L’importance donnée aux enfants est certainement l’un des principaux atouts de Skin. Jackson Robert Scott (Ça) et Lonnie Chavis (This Is Us), tous deux âgés d’une dizaine d’années, se partagent en effet l’affiche où leurs visages sont accolés. Le premier joue le rôle de Troy, fils d’un couple de Néo-Nazis qui assiste aux horreurs commises par son père et son groupe d’amis et apprend avec eux à manier les armes, tandis qu’il développe une véritable fascination pour les serpents qui donne lieu à une discussion surréaliste et effroyable avec ses parents. Il ressort alors du jeu du jeune comédien une impression de fatalité, le spectateur prenant pitié pour le personnage en voyant s’envoler son innocence. Sujet à un véritable embrigadement, Troy est en effet l’illustration des ravages provoqués par le racisme lorsqu’il est distillé dès le plus jeune âge. Si le contexte est différent, la situation évoque également l'endoctrinement de mineurs dans un camp évangéliste américain narré dans le documentaire Jesus Camp (2006) ou celui mis en place dans les dictatures et dénoncé par Disney dans le cartoon de propagande Education for Death (1943), au cœur de la Seconde Guerre mondiale. L’univers d’un enfant est restreint et celui-ci absorbe ce que son entourage lui transmet, à l’échelle d’une famille comme d’un pays. Selon Guy Nattiv, ce problème est en effet universel, dès lors qu'il s'agit de laver le cerveau des plus jeunes. L’éducation est primordiale dans ce que deviennent les enfants, qui sont de véritables éponges et imitent naïvement ce que font leurs parents. Celui à qui est enseigné la haine, plutôt que l’amour et la compassion, ne pourra donc que haïr toute sa vie.

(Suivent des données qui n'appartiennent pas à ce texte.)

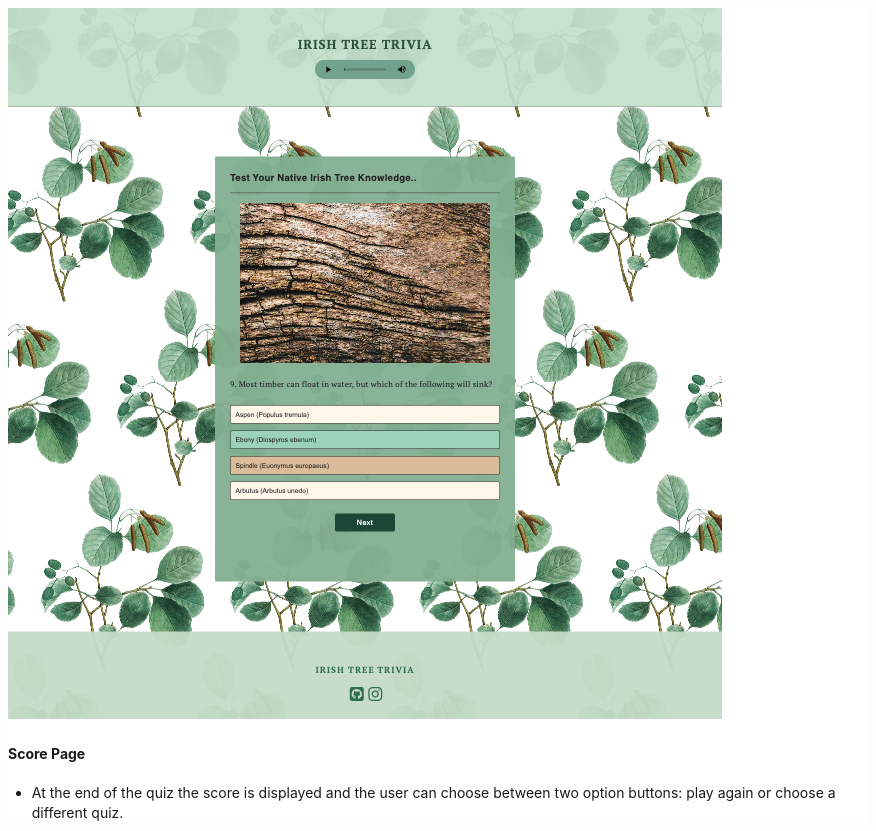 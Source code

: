 ![Quiz](README-files/quiz-page-wronganswer.png)

#### Score Page

* At the end of the quiz the score is displayed and the user can choose between two option buttons:
play again or choose a different quiz.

Lonnie Chavis incarne quant à lui Bronny, jeune Afro-Américain qui assiste devant ses yeux à la mise à tabac de son père par un groupe de skinheads. Terrassé par la peur avant de se murer dans le silence, il s’exprime par un regard qui en dit plus long que n’importe quel dialogue. Troy et Bronny assistent au travers des vitres d'un véhicule à un choc qui frappe littéralement leurs familles respectives. La construction parallèle mise en place par Guy Nattiv est saisissante. Peu importent les origines différentes des deux enfants et les faits dans lesquels ils se trouvent impliqués au cours de l’histoire, les épreuves auxquelles ils sont confrontés changent à tout jamais le cours de leur existence et brisent leur innocence.

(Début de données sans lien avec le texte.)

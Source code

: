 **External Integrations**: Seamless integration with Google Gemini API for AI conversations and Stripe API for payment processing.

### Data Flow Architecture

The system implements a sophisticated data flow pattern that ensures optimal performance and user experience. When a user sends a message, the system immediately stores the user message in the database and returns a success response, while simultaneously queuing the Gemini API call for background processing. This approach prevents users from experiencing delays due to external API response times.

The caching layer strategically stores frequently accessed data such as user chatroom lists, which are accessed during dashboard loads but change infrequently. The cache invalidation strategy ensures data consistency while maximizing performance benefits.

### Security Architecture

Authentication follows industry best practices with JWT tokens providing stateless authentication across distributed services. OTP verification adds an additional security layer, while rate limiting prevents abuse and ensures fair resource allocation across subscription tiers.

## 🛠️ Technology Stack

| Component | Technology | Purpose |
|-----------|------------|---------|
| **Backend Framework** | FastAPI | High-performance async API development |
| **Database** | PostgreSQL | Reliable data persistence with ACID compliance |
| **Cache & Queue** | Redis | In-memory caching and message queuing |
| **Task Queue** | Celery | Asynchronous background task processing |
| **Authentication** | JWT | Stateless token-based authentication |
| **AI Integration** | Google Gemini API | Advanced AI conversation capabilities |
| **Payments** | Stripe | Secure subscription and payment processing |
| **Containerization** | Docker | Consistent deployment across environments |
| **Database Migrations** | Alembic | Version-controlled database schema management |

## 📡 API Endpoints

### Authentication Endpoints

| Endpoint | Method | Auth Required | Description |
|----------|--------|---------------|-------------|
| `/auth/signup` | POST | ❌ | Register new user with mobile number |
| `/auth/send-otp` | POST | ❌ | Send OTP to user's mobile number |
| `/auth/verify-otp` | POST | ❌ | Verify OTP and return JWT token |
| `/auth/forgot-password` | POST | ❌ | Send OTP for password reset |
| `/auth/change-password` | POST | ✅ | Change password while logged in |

Skin est poignant et réussit un véritable tour de force en accrochant le spectateur à son fauteuil durant vingt-et-une minutes. Il garde le ventre serré et se voit bouleversé par le déroulement des événements qui s’enchaînent à un rythme effréné. Pourtant, le court-métrage prend son temps et laisse la caméra filmer des scènes du quotidien avec un tempo correspondant à la normalité des situations. Le contraste entre un contexte classique de vie familiale et un racisme et une haine latents prend de court et crée une tension importante. Intelligent, le scénario construit minutieusement la mécanique de la fureur au fur et à mesure de son déroulement. Il donne par ailleurs tout son sens au titre du film, évoqué de nombreuses manières. Bien que la destruction attendue soit inarrêtable, le déroulement de l’intrigue surprend, la mise en scène glissant en effet des fausses pistes dans la deuxième partie de l'opus.

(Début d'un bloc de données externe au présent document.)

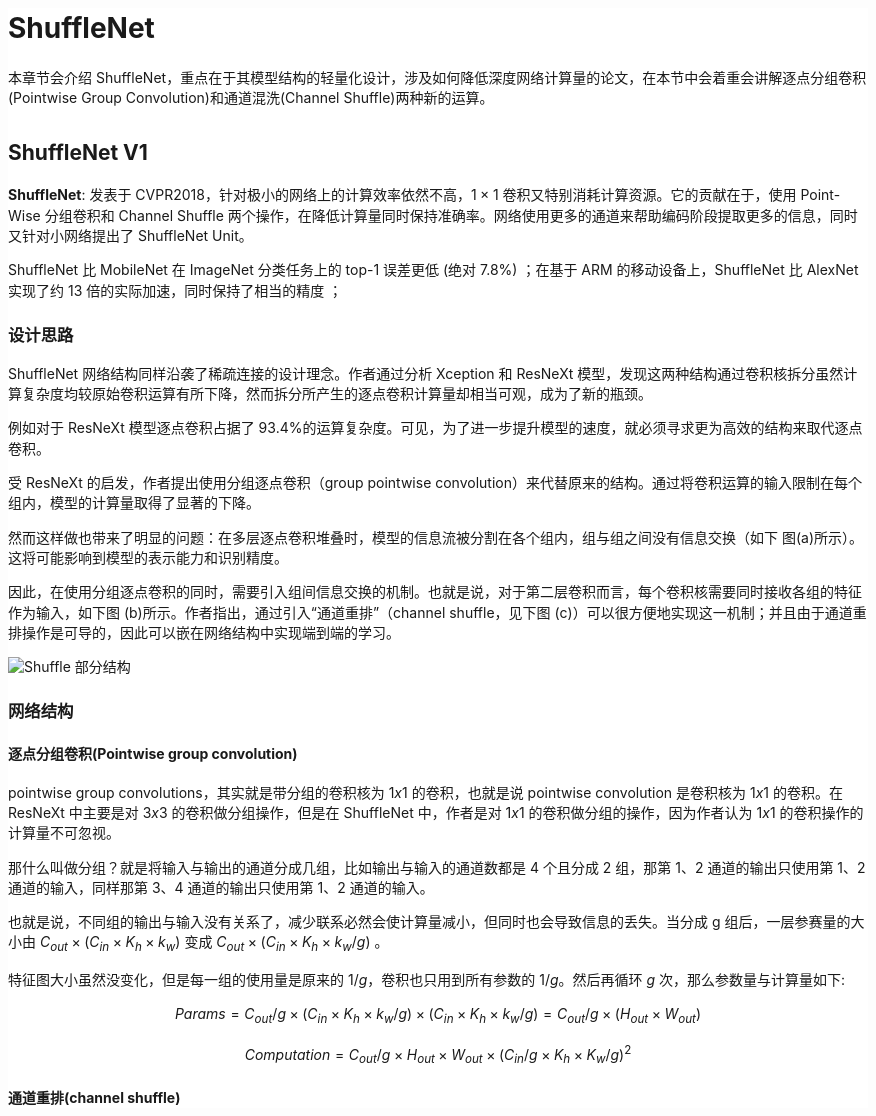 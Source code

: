 

# ShuffleNet

本章节会介绍 ShuffleNet，重点在于其模型结构的轻量化设计，涉及如何降低深度网络计算量的论文，在本节中会着重会讲解逐点分组卷积(Pointwise Group Convolution)和通道混洗(Channel Shuffle)两种新的运算。

## ShuffleNet V1

**ShuffleNet**: 发表于 CVPR2018，针对极小的网络上的计算效率依然不高，$1\times1$ 卷积又特别消耗计算资源。它的贡献在于，使用 Point-Wise 分组卷积和 Channel Shuffle 两个操作，在降低计算量同时保持准确率。网络使用更多的通道来帮助编码阶段提取更多的信息，同时又针对小网络提出了 ShuffleNet Unit。

ShuffleNet 比  MobileNet 在 ImageNet 分类任务上的 top-1 误差更低 (绝对 7.8%) ；在基于 ARM 的移动设备上，ShuffleNet 比 AlexNet 实现了约 13 倍的实际加速，同时保持了相当的精度 ；

### 设计思路

ShuffleNet 网络结构同样沿袭了稀疏连接的设计理念。作者通过分析 Xception 和 ResNeXt 模型，发现这两种结构通过卷积核拆分虽然计算复杂度均较原始卷积运算有所下降，然而拆分所产生的逐点卷积计算量却相当可观，成为了新的瓶颈。

例如对于 ResNeXt 模型逐点卷积占据了 93.4%的运算复杂度。可见，为了进一步提升模型的速度，就必须寻求更为高效的结构来取代逐点卷积。

受 ResNeXt 的启发，作者提出使用分组逐点卷积（group pointwise convolution）来代替原来的结构。通过将卷积运算的输入限制在每个组内，模型的计算量取得了显著的下降。

然而这样做也带来了明显的问题：在多层逐点卷积堆叠时，模型的信息流被分割在各个组内，组与组之间没有信息交换（如下 图(a)所示）。这将可能影响到模型的表示能力和识别精度。

因此，在使用分组逐点卷积的同时，需要引入组间信息交换的机制。也就是说，对于第二层卷积而言，每个卷积核需要同时接收各组的特征作为输入，如下图 (b)所示。作者指出，通过引入“通道重排”（channel shuffle，见下图 (c)）可以很方便地实现这一机制；并且由于通道重排操作是可导的，因此可以嵌在网络结构中实现端到端的学习。

![Shuffle 部分结构](../images/04Inference02Mobilenet/03.shufflenet01.png)

### 网络结构

#### 逐点分组卷积(Pointwise group convolution)

pointwise group convolutions，其实就是带分组的卷积核为 $1x1$ 的卷积，也就是说 pointwise convolution 是卷积核为 $1x1$ 的卷积。在 ResNeXt 中主要是对 $3x3$ 的卷积做分组操作，但是在 ShuffleNet 中，作者是对 $1x1$ 的卷积做分组的操作，因为作者认为 $1x1$ 的卷积操作的计算量不可忽视。

那什么叫做分组？就是将输入与输出的通道分成几组，比如输出与输入的通道数都是 4 个且分成 2 组，那第 1、2 通道的输出只使用第 1、2 通道的输入，同样那第 3、4 通道的输出只使用第 1、2 通道的输入。

也就是说，不同组的输出与输入没有关系了，减少联系必然会使计算量减小，但同时也会导致信息的丢失。当分成 g 组后，一层参赛量的大小由 $C_{out}\times(C_{in}\times K_{h}\times k_{w})$ 变成 $C_{out}\times(C_{in}\times K_{h}\times k_{w}/g)$ 。

特征图大小虽然没变化，但是每一组的使用量是原来的 $1/g$，卷积也只用到所有参数的 $1/g$。然后再循环 $g$ 次，那么参数量与计算量如下:

$$
Params=C_{out}/g\times(C_{in}\times K_{h}\times k_{w}/g)\times (C_{in}\times K_{h}\times k_{w}/g)=C_{out}/g\times(H_{out}\times W_{out})
$$

$$
Computation=C_{out}/g\times H_{out}\times W_{out} \times(C_{in}/g\times K_{h}\times K_{w}/g )^{2}
$$

#### 通道重排(channel shuffle)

Guy Nattiv fait incontestablement preuve ici d’une grande maîtrise des techniques de réalisation et utilise des cadrages variés allant de la caméra à l’épaule aux prises de vues aériennes. Le parallélisme de certains plans accentue le sentiment d’inéluctable de certaines situations. La photographie participe également au contraste mis en valeur, entre la lumière éblouissante au milieu d’un endroit désertique où se matérialise l’endoctrinement d’un enfant et la nuit plongeante, éclairée ou non de néons, dans laquelle la violence la plus primaire s’exprime. Toutefois, elle est tellement omniprésente qu'elle n'a pas besoin d'être montrée crûment. Si certaines séquences sont pratiquement insoutenables, Nattiv fait en effet preuve d’une certaine pudeur en jouant avec l’obscurité. La part laissée à l’imagination contribue également sans doute au développement de l’angoisse ressentie par le spectateur, également appuyée par l’absence de musique ou par la bande sonore discrète et très ponctuelle composée par Brian McOmber. Le rendu est totalement brut, à l’image de la brutalité de la réalité filmée par Nattiv.
Skin est essentiel pour le message qu’il porte. En mettant en lumière les conséquences du racisme et de la violence lorsqu’ils sont inculqués à des enfants, il montre les dangers qui guettent l’ensemble de l’humanité dès lors que celle-ci laisse de l’espace à la haine raciale. Le film résonne encore davantage dans le contexte de sa sortie aux États-Unis, alors que la parole raciste semble se libérer de plus en plus. Les manifestations de membres de l’extrême-droite américaine à Charlottesville en Virginie en août 2017 ont ainsi été le théâtre d’un déferlement de haine qui a conduit au meurtre de Heather D. Heyer, militante des droits civiques renversée volontairement par la voiture d’un suprémaciste blanc lors d’une contre-manifestation. Le 24 février 2019, l’Académie des Oscars attribue à Skin l’Oscar du Meilleur Court-Métrage et récompense ce chef-d’œuvre pour ses qualités cinématographiques indéniables et pour la vision de son réalisateur. Mais elle permet également de rendre son message plus visible et contribue à le diffuser plus largement, en faisant un véritable acte politique dans un pays où les violences contre les Noirs continuent de s’écrire au présent.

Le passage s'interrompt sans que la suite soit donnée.